Hier führt die Erzählung zu einem makaber absurden Bruch. Es sind die alten Themen des Schriftstellers Philip Roth: Geborgenheit und Ruhe gegen Freiheit, Bedrohung, Libertinage und Untergang.

In diesem schmalen Buch, das mehr einem Entwicklungsroman denn einem Gesellschaftspanorama gleicht, kann Philip Roth seine ihm eigenen Themen noch einmal aus der Jugendperspektive abhandeln. Brillant und differenziert richtet sich sein Blick auf die Triebe und inneren Kämpfe des jungen Marcus, den ein bedauernswertes Schicksal ereilt.

Ressentiments und Diskriminierung, Jenseitsvorstellungen und ein kritischer Blick auf den Durchschnittsamerikaner bieten Anschauungsunterricht die Fülle, um mit Distanz den menschlichen Trieben, ihren Auswüchsen und dem persönlichen Desaster einzelner zu begegnen. Die honorige und konservativ unbewegliche amerikanische Mittelstandsgesellschaft und die ebenso veralteten Vorstellungen der Professoren am College werden in der Prosa von Philip Roth mit bissiger Kritik bedacht.

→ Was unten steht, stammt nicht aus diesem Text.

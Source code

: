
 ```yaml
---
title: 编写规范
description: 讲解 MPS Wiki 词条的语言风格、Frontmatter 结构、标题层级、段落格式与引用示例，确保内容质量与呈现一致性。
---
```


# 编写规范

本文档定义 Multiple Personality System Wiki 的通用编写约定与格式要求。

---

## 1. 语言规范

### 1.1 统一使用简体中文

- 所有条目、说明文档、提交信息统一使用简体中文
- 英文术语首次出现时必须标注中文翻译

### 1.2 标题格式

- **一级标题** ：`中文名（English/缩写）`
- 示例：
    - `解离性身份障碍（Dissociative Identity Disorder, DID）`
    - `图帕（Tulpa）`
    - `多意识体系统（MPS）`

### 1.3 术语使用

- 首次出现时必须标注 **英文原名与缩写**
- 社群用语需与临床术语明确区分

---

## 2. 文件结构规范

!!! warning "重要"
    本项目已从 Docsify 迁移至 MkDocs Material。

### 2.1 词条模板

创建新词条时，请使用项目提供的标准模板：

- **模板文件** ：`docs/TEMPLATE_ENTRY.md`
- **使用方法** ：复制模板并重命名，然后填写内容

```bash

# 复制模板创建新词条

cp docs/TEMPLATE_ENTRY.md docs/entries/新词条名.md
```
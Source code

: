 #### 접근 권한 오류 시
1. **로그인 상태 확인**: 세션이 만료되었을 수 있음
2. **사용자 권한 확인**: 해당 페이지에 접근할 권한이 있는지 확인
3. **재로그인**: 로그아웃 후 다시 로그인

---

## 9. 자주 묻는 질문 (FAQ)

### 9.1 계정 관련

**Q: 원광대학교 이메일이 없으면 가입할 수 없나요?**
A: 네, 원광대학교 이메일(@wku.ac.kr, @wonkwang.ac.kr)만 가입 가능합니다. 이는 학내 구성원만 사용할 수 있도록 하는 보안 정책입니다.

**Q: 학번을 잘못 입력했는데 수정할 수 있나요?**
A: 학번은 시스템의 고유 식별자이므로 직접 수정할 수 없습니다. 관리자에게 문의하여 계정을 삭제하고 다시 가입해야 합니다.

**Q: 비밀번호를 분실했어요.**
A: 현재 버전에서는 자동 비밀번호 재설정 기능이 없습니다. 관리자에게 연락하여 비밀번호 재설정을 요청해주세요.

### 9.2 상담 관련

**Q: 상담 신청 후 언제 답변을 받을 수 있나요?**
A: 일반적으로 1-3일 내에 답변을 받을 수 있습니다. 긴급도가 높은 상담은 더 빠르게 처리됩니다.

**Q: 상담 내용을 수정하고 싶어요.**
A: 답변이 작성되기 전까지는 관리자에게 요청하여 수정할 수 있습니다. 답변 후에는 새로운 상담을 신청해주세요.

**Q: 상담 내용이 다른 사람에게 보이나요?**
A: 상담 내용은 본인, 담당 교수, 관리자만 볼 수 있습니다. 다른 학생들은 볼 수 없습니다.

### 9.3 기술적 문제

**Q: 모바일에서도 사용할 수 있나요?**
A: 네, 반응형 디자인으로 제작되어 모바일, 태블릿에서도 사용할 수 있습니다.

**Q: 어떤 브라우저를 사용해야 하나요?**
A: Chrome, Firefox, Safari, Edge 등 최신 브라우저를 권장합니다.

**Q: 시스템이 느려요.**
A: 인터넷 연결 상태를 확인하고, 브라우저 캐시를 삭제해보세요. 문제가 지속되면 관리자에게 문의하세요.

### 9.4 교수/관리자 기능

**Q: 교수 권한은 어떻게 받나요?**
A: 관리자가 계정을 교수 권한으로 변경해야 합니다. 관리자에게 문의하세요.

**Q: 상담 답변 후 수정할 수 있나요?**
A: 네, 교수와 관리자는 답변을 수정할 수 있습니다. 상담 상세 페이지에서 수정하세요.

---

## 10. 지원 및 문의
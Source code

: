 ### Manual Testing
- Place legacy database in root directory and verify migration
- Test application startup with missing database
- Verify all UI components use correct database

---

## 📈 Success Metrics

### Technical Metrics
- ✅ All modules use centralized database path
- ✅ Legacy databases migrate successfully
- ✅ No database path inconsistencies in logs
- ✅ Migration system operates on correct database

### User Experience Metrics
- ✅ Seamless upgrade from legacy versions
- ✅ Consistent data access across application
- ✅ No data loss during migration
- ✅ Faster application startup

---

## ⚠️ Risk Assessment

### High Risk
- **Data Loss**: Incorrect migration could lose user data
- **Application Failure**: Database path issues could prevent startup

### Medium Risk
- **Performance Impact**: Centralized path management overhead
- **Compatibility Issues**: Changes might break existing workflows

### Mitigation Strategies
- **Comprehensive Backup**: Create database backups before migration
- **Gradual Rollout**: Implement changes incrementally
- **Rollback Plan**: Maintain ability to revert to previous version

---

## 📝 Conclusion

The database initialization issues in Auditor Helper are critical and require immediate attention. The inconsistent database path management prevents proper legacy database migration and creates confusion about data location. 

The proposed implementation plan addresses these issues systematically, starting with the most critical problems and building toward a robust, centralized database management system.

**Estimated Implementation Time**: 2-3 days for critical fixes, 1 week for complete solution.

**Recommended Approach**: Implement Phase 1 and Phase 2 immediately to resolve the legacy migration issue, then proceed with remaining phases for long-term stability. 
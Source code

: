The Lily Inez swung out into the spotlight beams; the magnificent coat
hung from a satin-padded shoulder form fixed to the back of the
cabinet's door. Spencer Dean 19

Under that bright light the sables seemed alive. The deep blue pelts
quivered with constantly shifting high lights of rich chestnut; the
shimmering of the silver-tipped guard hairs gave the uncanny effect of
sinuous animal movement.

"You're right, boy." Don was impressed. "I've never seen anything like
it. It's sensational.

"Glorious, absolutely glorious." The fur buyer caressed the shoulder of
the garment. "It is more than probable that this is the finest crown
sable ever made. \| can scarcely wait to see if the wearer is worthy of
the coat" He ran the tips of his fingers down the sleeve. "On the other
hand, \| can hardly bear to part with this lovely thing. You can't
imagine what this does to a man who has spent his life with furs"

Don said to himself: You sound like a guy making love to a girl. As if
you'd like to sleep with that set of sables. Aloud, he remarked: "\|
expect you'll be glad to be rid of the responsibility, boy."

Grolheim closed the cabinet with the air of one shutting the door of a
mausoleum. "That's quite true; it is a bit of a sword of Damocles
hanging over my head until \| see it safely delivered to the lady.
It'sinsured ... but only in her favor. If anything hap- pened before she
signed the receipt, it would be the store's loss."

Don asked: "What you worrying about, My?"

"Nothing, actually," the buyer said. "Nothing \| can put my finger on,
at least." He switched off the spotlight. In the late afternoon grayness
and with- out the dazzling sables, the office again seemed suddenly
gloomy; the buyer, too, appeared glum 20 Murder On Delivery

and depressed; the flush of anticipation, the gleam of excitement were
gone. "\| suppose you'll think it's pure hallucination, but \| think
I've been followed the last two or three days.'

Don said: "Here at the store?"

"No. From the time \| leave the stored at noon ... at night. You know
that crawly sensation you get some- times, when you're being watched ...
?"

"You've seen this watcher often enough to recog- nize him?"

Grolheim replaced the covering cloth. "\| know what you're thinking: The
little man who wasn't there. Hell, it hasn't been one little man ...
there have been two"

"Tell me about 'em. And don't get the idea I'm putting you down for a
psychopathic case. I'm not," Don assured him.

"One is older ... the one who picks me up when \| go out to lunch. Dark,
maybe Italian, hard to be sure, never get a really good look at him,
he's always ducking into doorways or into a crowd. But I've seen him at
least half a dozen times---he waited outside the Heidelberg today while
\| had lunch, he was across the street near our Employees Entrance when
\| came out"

Philip Roth zeigt erneut seine Größe als unerbittlicher Gesellschaftsbeobachter und Kritiker, der hinter die Fassaden bürgerlicher Anständigkeit blickt und die tiefsten Abgründe menschlichen Seins auszuloten versteht.

Von Claudine Borries

Literaturangaben:
ROTH, PHILIP: Empörung. Aus dem Amerikanischen von Werner Schmitz. Hanser, München 2008. 208 S., 17,90 €.